What do the following all have in common: Amnesia: The Dark Descent, SOMA, and Amnesia: Rebirth? Aside from being great first-person horror titles, they were all made by Frictional Games. Great studio if you ask me, and as you have likely guessed from the title, they recently announced Amnesia: The Bunker, a nonlinear experience set during the first World War. Oh boy.
So, Amnesia: The Bunker. World War I. Yup, already terrified, and all I’ve experienced is the trailer and a handful of screenshots. Terrified and excited, because in spite of its age, Amnesia: The Dark Descent remains one of the greatest video games in the horror genre, far as I’m concerned. Sure, there have been excellent titles following that one, but you know how it is – comparisons tend to be based on the original. Or some such.
That said, it seems we can expect a rather different ride once we step into the shoes of the French soldier Henri Clément, armed with only a single bullet in his gun and a noisy dynamo flashlight. Is Henri ready to face the ever-present threat that reacts to even slight movements and barely audible sounds? Unlikely, but something – or someone – happened to everyone else, and it’s up to him to find out what… or die trying.
Where have all the officers gone? What diabolical nightmare lurks underneath this hellscape? Unravel the mysteries of the Bunker and get to know the nooks and crannies of this cruel sandbox to up your odds of survival.
Now, one might think that the nonlinearity of the open world would prove beneficial to our protagonist, but I somehow doubt it.

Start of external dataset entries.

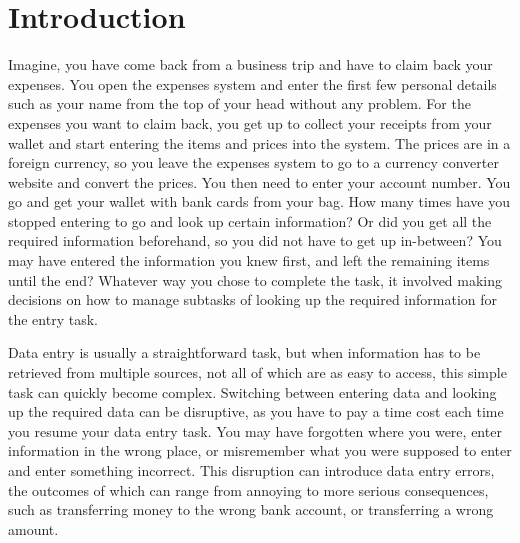 \documentclass[11pt,oneside]{report}
\begin{document}
\tableofcontents
\listoffigures
\listoftables
\chapter{Introduction}

\vspace{10pt}


 
Imagine, you have come back from a business trip and have to claim back your expenses. You open the expenses system and enter the first few personal details such as your name from the top of your head without any problem. For the expenses you want to claim back, you get up to collect your receipts from your wallet and start entering the items and prices into the system. The prices are in a foreign currency, so you leave the expenses system to go to a currency converter website and convert the prices. You then need to enter your account number. You go and get your wallet with bank cards from your bag. How many times have you stopped entering to go and look up certain information? Or did you get all the required information beforehand, so you did not have to get up in-between? You may have entered the information you knew first, and left the remaining items until the end? Whatever way you chose to complete the task, it involved making decisions on how to manage subtasks of looking up the required information for the entry task. 

Data entry is usually a straightforward task, but when information has to be retrieved from multiple sources, not all of which are as easy to access, this simple task can quickly become complex. Switching between entering data and looking up the required data can be disruptive, as you have to pay a time cost 
each time you resume your data entry task. You may have forgotten where you were, enter information in the wrong place, or misremember what you were supposed to enter and enter something incorrect. This disruption can introduce data entry errors, the outcomes of which can range from annoying to more serious consequences, such as transferring money to the wrong bank account, or transferring a wrong amount.  
\end{document}
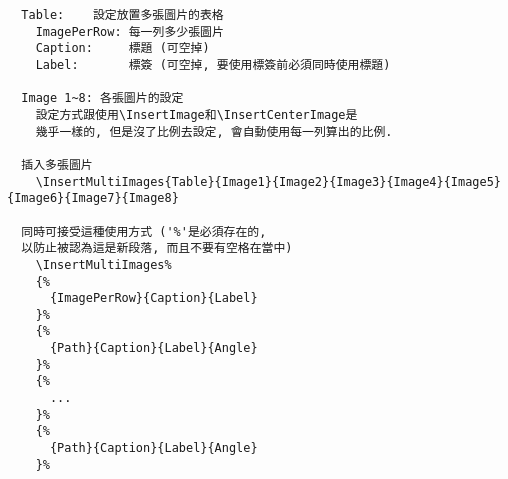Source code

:   \begin{framed}
  \begin{verbatim}
  Table:    設定放置多張圖片的表格
    ImagePerRow: 每一列多少張圖片
    Caption:     標題 (可空掉)
    Label:       標簽 (可空掉, 要使用標簽前必須同時使用標題)

  Image 1~8: 各張圖片的設定
    設定方式跟使用\InsertImage和\InsertCenterImage是
    幾乎一樣的, 但是沒了比例去設定, 會自動使用每一列算出的比例.

  插入多張圖片
    \InsertMultiImages{Table}{Image1}{Image2}{Image3}{Image4}{Image5}{Image6}{Image7}{Image8}

  同時可接受這種使用方式 ('%'是必須存在的,
  以防止被認為這是新段落, 而且不要有空格在當中)
    \InsertMultiImages%
    {%
      {ImagePerRow}{Caption}{Label}
    }%
    {%
      {Path}{Caption}{Label}{Angle}
    }%
    {%
      ...
    }%
    {%
      {Path}{Caption}{Label}{Angle}
    }%
  \end{verbatim}
  \end{framed}

  \newpage

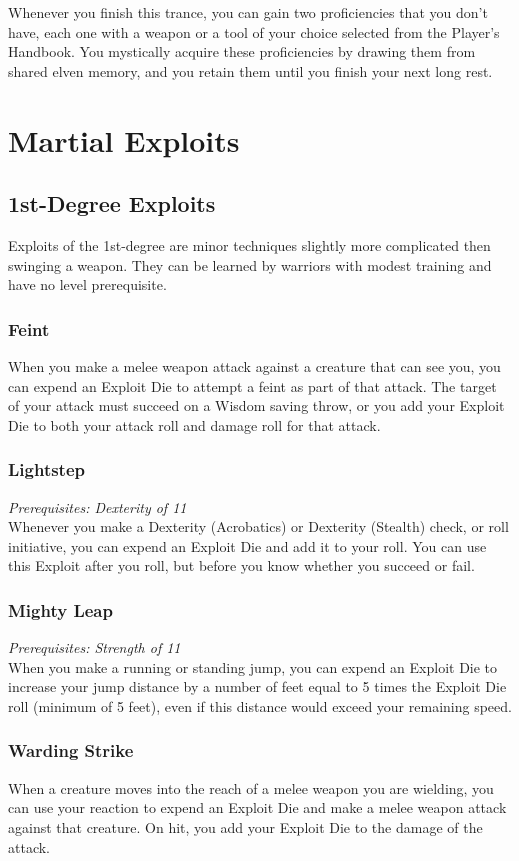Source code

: \documentclass[letterpaper,justified,openany,oneside,twocolumn]{dndbook}
\begin{document}
Whenever you finish this trance, you can gain two proficiencies that you don't have, each one with a weapon or a tool of your choice selected from the Player's Handbook. You mystically acquire these proficiencies by drawing them from shared elven memory, and you retain them until you finish your next long rest.

\section*{Martial Exploits}
\subsection*{1st-Degree Exploits}
Exploits of the 1st-degree are minor techniques slightly more complicated then swinging a weapon. They can be learned by warriors with modest training and have no level prerequisite.

\subsubsection*{Feint}
When you make a melee weapon attack against a creature that can see you, you can expend an Exploit Die to attempt
a feint as part of that attack. The target of your attack must succeed on a Wisdom saving throw, or you add your Exploit Die to both your attack roll and damage roll for that attack.

\subsubsection*{Lightstep}
\textit{Prerequisites: Dexterity of 11}\\
Whenever you make a Dexterity (Acrobatics) or Dexterity (Stealth) check, or roll initiative, you can expend an Exploit Die and add it to your roll. You can use this Exploit after you roll, but before you know whether you succeed or fail.

\subsubsection*{Mighty Leap}
\textit{Prerequisites: Strength of 11}\\
When you make a running or standing jump, you can expend an Exploit Die to increase your jump distance by a number of feet equal to 5 times the Exploit Die roll (minimum of 5 feet), even if this distance would exceed your remaining speed.

\subsubsection*{Warding Strike}
When a creature moves into the reach of a melee weapon you are wielding, you can use your reaction to expend an Exploit Die and make a melee weapon attack against that creature. On hit, you add your Exploit Die to the damage of the attack.
\end{document}
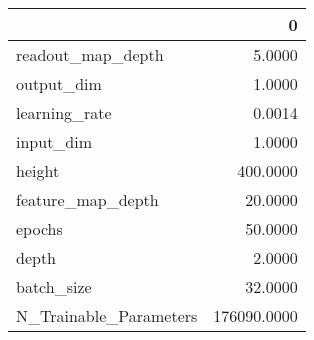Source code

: \begin{tabular}{lr}
\toprule
{} &            0 \\
\midrule
readout\_map\_depth      &       5.0000 \\
output\_dim             &       1.0000 \\
learning\_rate          &       0.0014 \\
input\_dim              &       1.0000 \\
height                 &     400.0000 \\
feature\_map\_depth      &      20.0000 \\
epochs                 &      50.0000 \\
depth                  &       2.0000 \\
batch\_size             &      32.0000 \\
N\_Trainable\_Parameters &  176090.0000 \\
\bottomrule
\end{tabular}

No matter what, no matter how crafty the player is with whatever resources they can scavenge, something tells me the unknown presence is always going to have the advantage. Time is not on his side.
Like in past Frictional Games titles, Amnesia: The Bunker features a system that allows players tactile and physics-based interactions with the world, and in this case, that’s very likely going to play into the fact that there’s more than one way to overcome obstacles/solve puzzles. Which is an undeniably nice change from how scripted and paint-by-numbers a lot of horror games tend to be, even in 2022, and even if ones crafted by AAA studios with a million-dollar budget. Fingers crossed Amnesia: The Bunker will be able to show them all how it’s done (again), come next spring.